- EXERCISE DETAILS
Each record below should be output verbatim, without pictures.

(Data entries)
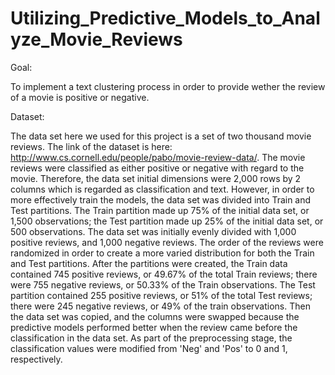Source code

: # Utilizing_Predictive_Models_to_Analyze_Movie_Reviews

Goal:

To implement a text clustering process in order to provide wether the review of a movie is positive or negative.

Dataset:

The data set here we used for this project is a set of two thousand movie reviews. The link of the dataset is 
here: http://www.cs.cornell.edu/people/pabo/movie-review-data/. The movie reviews were classified as either positive
or negative with regard to the movie. Therefore, the data set initial dimensions were 2,000 rows by 2 columns which 
is regarded as classification and text. However, in order to more effectively train the models, the data set was divided 
into Train and Test partitions. The Train partition made up 75% of the initial data set, or 1,500 observations; the Test 
partition made up 25% of the initial data set, or 500 observations.
The data set was initially evenly divided with 1,000 positive reviews, and 1,000 negative reviews. The order of the reviews 
were randomized in order to create a more varied distribution for both the Train and Test partitions. After the partitions 
were created, the Train data contained 745 positive reviews, or 49.67% of the total Train reviews; there were 755 negative 
reviews, or 50.33% of the Train observations. The Test partition contained 255 positive reviews, or 51% of the total Test 
reviews; there were 245 negative reviews, or 49% of the train observations. Then the data set was copied, and the columns 
were swapped because the predictive models performed better when the review came before the classification in the data set.
As part of the preprocessing stage, the classification values were modified from 'Neg' and 'Pos' to 0 and 1, respectively.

- OUTPUT
Source code

: # Utilizing_Predictive_Models_to_Analyze_Movie_Reviews

Goal:

To implement a text clustering process in order to provide wether the review of a movie is positive or negative.

Dataset:

The data set here we used for this project is a set of two thousand movie reviews. The link of the dataset is 
here: http://www.cs.cornell.edu/people/pabo/movie-review-data/. The movie reviews were classified as either positive
or negative with regard to the movie. Therefore, the data set initial dimensions were 2,000 rows by 2 columns which 
is regarded as classification and text. However, in order to more effectively train the models, the data set was divided 
into Train and Test partitions. The Train partition made up 75% of the initial data set, or 1,500 observations; the Test 
partition made up 25% of the initial data set, or 500 observations.
The data set was initially evenly divided with 1,000 positive reviews, and 1,000 negative reviews. The order of the reviews 
were randomized in order to create a more varied distribution for both the Train and Test partitions. After the partitions 
were created, the Train data contained 745 positive reviews, or 49.67% of the total Train reviews; there were 755 negative 
reviews, or 50.33% of the Train observations. The Test partition contained 255 positive reviews, or 51% of the total Test 
reviews; there were 245 negative reviews, or 49% of the train observations. Then the data set was copied, and the columns 
were swapped because the predictive models performed better when the review came before the classification in the data set.
As part of the preprocessing stage, the classification values were modified from 'Neg' and 'Pos' to 0 and 1, respectively.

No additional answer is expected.